## Activity
The line that holds "## [【2020】 スタンレーレディスゴルフトーナメント" marks the start. Return it and each following line through the end of the data, unchanged.

## Extracted entries

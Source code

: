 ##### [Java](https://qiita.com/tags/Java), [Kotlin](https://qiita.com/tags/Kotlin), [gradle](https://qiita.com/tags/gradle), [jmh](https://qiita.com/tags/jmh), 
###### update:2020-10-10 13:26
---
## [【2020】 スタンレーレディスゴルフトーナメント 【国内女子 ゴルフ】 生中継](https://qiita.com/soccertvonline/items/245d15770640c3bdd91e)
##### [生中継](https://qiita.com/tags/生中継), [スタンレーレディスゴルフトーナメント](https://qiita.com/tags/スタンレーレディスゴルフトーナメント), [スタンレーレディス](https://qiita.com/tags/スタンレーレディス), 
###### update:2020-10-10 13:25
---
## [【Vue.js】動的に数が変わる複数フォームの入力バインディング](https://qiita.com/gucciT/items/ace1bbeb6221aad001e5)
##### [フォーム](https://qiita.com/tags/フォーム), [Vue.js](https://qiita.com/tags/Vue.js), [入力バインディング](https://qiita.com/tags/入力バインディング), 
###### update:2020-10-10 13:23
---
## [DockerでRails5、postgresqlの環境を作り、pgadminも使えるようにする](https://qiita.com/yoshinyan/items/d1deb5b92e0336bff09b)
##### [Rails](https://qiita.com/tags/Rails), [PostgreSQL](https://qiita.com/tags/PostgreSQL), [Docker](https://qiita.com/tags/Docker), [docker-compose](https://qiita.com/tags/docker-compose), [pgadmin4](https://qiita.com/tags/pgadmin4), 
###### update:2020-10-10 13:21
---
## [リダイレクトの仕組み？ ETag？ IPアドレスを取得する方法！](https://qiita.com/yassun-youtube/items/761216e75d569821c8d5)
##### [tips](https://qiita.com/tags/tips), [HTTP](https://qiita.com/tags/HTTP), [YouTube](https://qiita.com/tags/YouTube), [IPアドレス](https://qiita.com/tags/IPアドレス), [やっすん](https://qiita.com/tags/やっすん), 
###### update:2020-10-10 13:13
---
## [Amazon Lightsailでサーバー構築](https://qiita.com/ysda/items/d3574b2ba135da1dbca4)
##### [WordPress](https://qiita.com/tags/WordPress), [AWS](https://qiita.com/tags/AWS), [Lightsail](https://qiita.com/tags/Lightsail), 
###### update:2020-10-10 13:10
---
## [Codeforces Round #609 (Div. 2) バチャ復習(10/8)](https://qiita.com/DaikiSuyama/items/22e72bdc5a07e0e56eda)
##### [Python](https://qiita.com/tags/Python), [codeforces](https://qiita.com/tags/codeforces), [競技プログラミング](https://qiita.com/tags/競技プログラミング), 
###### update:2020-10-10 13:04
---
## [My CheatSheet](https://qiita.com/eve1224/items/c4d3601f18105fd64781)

## Response
## [【2020】 スタンレーレディスゴルフトーナメント 【国内女子 ゴルフ】 生中継](https://qiita.com/soccertvonline/items/245d15770640c3bdd91e)
##### [生中継](https://qiita.com/tags/生中継), [スタンレーレディスゴルフトーナメント](https://qiita.com/tags/スタンレーレディスゴルフトーナメント), [スタンレーレディス](https://qiita.com/tags/スタンレーレディス), 
###### update:2020-10-10 13:25
---
## [【Vue.js】動的に数が変わる複数フォームの入力バインディング](https://qiita.com/gucciT/items/ace1bbeb6221aad001e5)
##### [フォーム](https://qiita.com/tags/フォーム), [Vue.js](https://qiita.com/tags/Vue.js), [入力バインディング](https://qiita.com/tags/入力バインディング), 
###### update:2020-10-10 13:23
---
## [DockerでRails5、postgresqlの環境を作り、pgadminも使えるようにする](https://qiita.com/yoshinyan/items/d1deb5b92e0336bff09b)
##### [Rails](https://qiita.com/tags/Rails), [PostgreSQL](https://qiita.com/tags/PostgreSQL), [Docker](https://qiita.com/tags/Docker), [docker-compose](https://qiita.com/tags/docker-compose), [pgadmin4](https://qiita.com/tags/pgadmin4), 
###### update:2020-10-10 13:21
---
## [リダイレクトの仕組み？ ETag？ IPアドレスを取得する方法！](https://qiita.com/yassun-youtube/items/761216e75d569821c8d5)
##### [tips](https://qiita.com/tags/tips), [HTTP](https://qiita.com/tags/HTTP), [YouTube](https://qiita.com/tags/YouTube), [IPアドレス](https://qiita.com/tags/IPアドレス), [やっすん](https://qiita.com/tags/やっすん), 
###### update:2020-10-10 13:13
---
## [Amazon Lightsailでサーバー構築](https://qiita.com/ysda/items/d3574b2ba135da1dbca4)
##### [WordPress](https://qiita.com/tags/WordPress), [AWS](https://qiita.com/tags/AWS), [Lightsail](https://qiita.com/tags/Lightsail), 
###### update:2020-10-10 13:10
---
## [Codeforces Round #609 (Div. 2) バチャ復習(10/8)](https://qiita.com/DaikiSuyama/items/22e72bdc5a07e0e56eda)
##### [Python](https://qiita.com/tags/Python), [codeforces](https://qiita.com/tags/codeforces), [競技プログラミング](https://qiita.com/tags/競技プログラミング), 
###### update:2020-10-10 13:04
---
## [My CheatSheet](https://qiita.com/eve1224/items/c4d3601f18105fd64781)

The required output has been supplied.